Re: [Numpy-discussion] Concepts for masked/missing data

2011-06-25 Thread Benjamin Root
On Sat, Jun 25, 2011 at 12:05 PM, Nathaniel Smith n...@pobox.com wrote:

 On Sat, Jun 25, 2011 at 9:26 AM, Matthew Brett matthew.br...@gmail.com
 wrote:
  So far I see the difference between 1) and 2) being that you cannot
  unmask.  So, if you didn't even know you could unmask data, then it
  would not matter that 1) was being implemented by masks?

 I guess that is a difference, but I'm trying to get at something more
 fundamental -- not just what operations are allowed, but what
 operations people *expect* to be allowed.


That is quite a trickier problem.




 Here's another possible difference -- in (1), intuitively, missingness
 is a property of the data, so the logical place to put information
 about whether you can expect missing values is in the dtype, and to
 enable missing values you need to make a new array with a new dtype.
 (If we use a mask-based implementation, then
 np.asarray(nomissing_array, dtype=yesmissing_type) would still be able
 to skip making a copy of the data -- I'm talking ONLY about the
 interface here, not whether missing data has a different storage
 format from non-missing data.)

 In (2), the whole point is to use different masks with the same data,
 so I'd argue masking should be a property of the array object rather
 than the dtype, and the interface should logically allow masks to be
 created, modified, and destroyed in place.

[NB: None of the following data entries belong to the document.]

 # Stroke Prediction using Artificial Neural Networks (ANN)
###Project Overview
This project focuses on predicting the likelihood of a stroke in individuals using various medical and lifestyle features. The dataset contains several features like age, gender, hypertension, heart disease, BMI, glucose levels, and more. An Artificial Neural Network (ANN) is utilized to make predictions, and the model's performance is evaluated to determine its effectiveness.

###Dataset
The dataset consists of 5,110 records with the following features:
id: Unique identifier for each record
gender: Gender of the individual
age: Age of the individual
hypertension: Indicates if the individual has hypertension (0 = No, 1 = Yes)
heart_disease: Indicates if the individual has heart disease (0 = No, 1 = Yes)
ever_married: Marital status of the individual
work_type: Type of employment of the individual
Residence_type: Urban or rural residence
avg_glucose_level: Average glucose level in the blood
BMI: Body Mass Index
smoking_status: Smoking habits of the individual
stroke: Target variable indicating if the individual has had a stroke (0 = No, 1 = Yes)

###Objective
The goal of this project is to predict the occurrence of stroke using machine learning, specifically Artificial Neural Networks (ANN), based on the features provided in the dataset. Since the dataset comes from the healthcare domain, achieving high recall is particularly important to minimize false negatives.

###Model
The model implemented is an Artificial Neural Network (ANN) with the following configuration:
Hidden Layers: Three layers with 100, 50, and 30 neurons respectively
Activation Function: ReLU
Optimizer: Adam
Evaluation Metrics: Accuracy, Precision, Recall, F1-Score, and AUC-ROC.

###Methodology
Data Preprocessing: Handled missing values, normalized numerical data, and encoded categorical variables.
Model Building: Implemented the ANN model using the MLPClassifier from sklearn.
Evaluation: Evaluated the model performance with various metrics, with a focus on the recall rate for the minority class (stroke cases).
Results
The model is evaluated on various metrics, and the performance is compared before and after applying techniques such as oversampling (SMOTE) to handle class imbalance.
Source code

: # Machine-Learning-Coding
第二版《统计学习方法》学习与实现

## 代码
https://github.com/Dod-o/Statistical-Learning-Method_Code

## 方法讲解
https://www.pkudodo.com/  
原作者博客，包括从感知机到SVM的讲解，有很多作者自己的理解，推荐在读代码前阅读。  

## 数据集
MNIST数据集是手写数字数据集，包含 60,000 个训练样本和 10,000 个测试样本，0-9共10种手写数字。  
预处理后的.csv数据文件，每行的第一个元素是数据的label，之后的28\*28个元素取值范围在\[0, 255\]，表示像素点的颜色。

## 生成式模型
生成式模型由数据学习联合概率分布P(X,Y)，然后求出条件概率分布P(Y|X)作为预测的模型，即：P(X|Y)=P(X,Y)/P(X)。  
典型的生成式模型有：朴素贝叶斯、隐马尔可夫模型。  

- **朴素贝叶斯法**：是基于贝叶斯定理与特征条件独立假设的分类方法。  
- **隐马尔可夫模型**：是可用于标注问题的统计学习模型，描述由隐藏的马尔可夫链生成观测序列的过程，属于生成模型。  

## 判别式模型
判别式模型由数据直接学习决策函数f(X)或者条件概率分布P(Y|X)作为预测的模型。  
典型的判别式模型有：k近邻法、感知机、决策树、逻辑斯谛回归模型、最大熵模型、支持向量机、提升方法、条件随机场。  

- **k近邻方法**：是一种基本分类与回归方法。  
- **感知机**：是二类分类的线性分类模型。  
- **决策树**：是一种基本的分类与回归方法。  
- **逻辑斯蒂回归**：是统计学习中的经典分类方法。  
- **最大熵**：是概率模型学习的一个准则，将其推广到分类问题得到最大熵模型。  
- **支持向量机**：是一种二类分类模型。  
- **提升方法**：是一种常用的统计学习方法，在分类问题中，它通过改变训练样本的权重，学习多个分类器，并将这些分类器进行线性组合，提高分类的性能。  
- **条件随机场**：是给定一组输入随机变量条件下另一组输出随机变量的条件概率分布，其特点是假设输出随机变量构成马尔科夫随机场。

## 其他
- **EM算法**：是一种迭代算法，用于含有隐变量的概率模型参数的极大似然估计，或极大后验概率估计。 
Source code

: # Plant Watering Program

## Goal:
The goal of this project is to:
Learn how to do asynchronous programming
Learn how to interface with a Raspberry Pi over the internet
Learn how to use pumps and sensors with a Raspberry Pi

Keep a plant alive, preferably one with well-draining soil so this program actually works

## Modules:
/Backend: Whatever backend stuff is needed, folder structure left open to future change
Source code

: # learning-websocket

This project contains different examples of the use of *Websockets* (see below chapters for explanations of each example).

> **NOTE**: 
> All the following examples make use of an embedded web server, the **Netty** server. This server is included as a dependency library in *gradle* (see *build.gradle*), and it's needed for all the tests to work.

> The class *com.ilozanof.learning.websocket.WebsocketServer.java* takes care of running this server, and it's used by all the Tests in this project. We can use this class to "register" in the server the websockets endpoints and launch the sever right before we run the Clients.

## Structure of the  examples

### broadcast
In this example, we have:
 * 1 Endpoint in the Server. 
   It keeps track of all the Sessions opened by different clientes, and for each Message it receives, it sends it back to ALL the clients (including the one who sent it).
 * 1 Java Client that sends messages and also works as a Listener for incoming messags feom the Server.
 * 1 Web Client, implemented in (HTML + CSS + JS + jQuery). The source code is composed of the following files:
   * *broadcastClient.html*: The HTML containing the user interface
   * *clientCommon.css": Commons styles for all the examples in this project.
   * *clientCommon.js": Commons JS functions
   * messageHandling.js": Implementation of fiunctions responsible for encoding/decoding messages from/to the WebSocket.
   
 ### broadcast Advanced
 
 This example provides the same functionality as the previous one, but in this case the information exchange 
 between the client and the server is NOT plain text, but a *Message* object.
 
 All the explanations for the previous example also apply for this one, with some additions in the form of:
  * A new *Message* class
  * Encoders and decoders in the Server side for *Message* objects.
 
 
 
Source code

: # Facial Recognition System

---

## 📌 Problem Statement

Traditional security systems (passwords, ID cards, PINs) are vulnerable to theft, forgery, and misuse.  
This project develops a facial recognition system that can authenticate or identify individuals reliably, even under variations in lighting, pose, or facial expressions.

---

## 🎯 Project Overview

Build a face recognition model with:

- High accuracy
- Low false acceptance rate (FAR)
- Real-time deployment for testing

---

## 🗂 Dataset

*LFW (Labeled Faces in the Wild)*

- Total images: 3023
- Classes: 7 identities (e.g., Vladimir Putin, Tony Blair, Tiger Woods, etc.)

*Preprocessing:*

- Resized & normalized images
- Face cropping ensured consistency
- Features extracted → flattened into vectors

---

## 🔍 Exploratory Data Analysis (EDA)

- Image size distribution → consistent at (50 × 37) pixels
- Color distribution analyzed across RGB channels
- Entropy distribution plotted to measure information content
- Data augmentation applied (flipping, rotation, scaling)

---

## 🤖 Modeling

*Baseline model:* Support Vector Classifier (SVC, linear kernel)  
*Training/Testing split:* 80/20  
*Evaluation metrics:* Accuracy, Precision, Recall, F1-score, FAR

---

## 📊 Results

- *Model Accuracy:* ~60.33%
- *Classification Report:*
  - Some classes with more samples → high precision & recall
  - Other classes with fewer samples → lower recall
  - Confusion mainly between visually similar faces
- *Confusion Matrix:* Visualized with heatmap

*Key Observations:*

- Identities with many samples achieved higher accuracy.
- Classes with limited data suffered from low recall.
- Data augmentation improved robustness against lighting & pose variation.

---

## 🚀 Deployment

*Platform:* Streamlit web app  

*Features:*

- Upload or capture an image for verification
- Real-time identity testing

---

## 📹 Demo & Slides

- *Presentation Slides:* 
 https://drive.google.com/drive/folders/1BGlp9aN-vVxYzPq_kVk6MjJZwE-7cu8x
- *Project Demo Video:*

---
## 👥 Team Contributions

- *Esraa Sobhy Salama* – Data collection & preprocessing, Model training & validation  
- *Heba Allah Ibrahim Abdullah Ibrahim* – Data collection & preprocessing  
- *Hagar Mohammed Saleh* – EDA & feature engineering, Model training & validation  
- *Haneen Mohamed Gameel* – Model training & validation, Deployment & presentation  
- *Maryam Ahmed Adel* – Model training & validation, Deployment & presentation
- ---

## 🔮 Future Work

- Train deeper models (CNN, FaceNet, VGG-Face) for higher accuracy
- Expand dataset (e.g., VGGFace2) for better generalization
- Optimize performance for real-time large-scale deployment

I can agree with this distinction.  However, if missingness is an
intrinsic property of the data, then shouldn't users be implementing their
own dtype tailored to the data they are using?  In other words, how far does
the core of NumPy need to go to address this issue?  And how far would be
too much?



 They're both internally consistent, but I think we might have to make
 a decision and stick to it.


Of course.  I think that Mark is having a very inspired idea of giving the R
audience what they want (np.NA), while simultaneously making the use of
masked arrays even easier (which I can certainly appreciate).


  I agree it's good to separate the API from the implementation.   I
  think the implementation is also important because I care about memory
  and possibly speed.  But, that is a separate problem from the API...

 Yes, absolutely memory and speed are important. But a really fast
 solution to the wrong problem isn't so useful either :-).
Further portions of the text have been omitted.